Granted, many published reports have not depicted the Splendid Splinter as a candidate for father of the year, given his lack of involvement with his children when they were growing up, but one hopes this isn’t some long-reaching plan hatched by John Henry to pay his dad back for his absentee-style fatherhood. It’s understandable if he harbored resentment from not having his dad around, but that’s no excuse to sully his father’s memory to the degree it has been.

John Henry Williams and sister Claudia insist through their attorney that they are not trying to have their father frozen in a cryonics lab, as some have charged, to preserve his DNA for possible future sale. But given the younger Williams’ well-documented history of cashing in on his father’s fame, it’s not hard to imagine that as being a prime motivation for this court battle.

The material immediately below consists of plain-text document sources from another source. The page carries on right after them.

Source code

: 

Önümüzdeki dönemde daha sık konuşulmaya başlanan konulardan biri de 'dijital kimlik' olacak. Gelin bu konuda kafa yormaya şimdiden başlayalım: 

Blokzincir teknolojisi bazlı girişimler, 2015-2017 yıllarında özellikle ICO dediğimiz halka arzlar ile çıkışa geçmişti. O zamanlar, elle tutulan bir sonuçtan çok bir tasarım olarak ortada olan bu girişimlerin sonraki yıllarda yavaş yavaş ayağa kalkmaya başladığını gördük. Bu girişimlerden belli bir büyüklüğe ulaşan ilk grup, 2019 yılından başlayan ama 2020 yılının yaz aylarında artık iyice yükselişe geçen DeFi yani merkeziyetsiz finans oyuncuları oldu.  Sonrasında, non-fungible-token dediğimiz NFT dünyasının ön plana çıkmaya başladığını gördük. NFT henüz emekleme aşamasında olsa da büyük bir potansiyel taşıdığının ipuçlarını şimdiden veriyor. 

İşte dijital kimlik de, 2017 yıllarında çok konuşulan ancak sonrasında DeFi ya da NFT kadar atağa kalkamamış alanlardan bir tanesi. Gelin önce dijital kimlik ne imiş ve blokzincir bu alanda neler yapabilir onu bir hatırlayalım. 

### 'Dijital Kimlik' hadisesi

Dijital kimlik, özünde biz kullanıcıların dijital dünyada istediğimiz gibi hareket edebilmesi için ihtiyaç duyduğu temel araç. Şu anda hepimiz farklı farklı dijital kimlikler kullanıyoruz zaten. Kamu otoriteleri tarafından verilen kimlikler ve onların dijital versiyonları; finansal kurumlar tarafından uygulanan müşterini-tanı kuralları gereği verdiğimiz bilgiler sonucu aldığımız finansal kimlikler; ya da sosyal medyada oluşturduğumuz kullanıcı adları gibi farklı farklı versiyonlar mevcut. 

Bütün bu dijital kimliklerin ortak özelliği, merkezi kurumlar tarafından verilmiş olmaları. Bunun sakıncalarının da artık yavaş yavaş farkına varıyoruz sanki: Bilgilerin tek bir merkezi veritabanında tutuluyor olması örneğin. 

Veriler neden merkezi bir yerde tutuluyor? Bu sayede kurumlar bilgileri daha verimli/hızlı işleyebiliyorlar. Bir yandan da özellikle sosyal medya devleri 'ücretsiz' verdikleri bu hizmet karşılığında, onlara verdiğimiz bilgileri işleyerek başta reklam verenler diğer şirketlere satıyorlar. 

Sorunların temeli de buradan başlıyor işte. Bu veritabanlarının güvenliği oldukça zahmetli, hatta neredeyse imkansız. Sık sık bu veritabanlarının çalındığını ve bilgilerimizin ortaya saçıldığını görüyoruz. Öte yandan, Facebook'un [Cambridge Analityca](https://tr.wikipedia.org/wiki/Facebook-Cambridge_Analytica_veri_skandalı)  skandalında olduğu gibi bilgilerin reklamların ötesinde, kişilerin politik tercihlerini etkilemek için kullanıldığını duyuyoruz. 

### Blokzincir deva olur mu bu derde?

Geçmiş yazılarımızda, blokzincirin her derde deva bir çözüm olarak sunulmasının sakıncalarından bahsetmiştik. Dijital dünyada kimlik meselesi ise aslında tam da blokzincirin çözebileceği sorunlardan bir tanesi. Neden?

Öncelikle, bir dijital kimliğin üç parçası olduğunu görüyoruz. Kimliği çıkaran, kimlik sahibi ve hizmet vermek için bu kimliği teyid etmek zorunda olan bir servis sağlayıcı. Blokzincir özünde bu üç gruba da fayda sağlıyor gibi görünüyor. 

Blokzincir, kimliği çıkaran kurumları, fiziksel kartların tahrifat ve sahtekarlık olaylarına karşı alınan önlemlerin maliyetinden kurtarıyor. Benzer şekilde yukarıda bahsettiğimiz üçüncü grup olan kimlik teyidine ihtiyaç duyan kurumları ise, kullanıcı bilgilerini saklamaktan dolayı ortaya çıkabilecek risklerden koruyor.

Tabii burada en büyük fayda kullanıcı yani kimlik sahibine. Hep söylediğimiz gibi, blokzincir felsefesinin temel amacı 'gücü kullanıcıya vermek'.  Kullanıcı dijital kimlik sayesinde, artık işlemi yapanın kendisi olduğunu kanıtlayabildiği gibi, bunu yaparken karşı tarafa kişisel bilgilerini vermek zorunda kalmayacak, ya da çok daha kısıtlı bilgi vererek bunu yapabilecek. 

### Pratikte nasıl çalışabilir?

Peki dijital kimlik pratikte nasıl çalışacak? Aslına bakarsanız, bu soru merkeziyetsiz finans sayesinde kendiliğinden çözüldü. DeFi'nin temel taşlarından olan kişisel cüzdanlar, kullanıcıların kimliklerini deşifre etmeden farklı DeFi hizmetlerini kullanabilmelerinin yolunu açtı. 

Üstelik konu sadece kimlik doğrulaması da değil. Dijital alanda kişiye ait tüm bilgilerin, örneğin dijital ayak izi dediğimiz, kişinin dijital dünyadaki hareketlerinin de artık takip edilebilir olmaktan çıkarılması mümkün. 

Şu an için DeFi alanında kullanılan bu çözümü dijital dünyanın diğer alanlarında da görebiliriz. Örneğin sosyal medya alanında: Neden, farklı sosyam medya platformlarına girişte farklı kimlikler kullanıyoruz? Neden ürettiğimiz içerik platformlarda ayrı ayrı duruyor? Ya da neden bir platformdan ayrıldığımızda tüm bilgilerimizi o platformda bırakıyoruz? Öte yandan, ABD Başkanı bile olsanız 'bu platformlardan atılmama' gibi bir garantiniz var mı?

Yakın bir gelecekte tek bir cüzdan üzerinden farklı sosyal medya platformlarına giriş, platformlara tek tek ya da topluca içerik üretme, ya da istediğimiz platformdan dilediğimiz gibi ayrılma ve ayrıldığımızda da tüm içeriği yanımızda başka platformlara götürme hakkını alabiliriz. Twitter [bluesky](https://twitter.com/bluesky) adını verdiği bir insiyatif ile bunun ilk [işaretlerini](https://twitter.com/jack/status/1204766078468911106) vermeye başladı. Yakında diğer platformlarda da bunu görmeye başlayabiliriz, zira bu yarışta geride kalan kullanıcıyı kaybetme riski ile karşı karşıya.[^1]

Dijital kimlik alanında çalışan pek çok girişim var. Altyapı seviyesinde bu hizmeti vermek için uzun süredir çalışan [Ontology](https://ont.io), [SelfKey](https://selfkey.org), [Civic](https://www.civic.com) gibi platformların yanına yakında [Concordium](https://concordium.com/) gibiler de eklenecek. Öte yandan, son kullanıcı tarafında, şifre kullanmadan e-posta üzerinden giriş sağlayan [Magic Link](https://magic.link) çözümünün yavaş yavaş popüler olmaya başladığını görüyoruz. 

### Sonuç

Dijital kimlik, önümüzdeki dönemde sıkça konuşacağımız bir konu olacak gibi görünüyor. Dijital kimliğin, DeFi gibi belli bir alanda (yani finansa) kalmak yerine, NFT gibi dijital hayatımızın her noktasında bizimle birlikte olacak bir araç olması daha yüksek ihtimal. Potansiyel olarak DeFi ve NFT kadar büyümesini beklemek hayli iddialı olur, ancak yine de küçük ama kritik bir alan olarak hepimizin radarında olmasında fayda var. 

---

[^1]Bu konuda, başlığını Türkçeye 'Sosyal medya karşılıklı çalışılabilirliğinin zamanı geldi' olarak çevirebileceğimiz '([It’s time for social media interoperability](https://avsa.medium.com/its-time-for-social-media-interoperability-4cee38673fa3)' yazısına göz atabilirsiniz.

Whatever the reason, you have half-sister vs. half-brother, half-sister vs. half-sister, and numerous other factions involving Ted Williams’ family, friends, lawyers, and even the executor of his will locked in pitched legal battles. Even the devious and twisted minds behind the “Jerry Springer Show” would be hard-pressed to come up with stuff like this.

And the ultimate loser after all this nauseating behavior has long since subsided? Ted Williams’ memory.

No matter which version of John Henry you believe is the real one – the 33-year-old estranged son trying to re-connect with his father in a bid to salvage a father-son relationship in the father’s latter stages of life, or the manipulative opportunist who looked at his father simply as a meal ticket – the damage has already been done, and most of it by him.

A sign seen outside the courthouse where the Williams’ cremation case is being heard offered a poignant commentary on the whole sordid affair: “Free Ted. Freeze John Henry.”

But radio personality Rush Limbaugh put it best: If Ted Williams’ DNA does go on sale, let the buyer beware. Keep in mind that it’s the same DNA responsible for the creation of one John Henry Williams.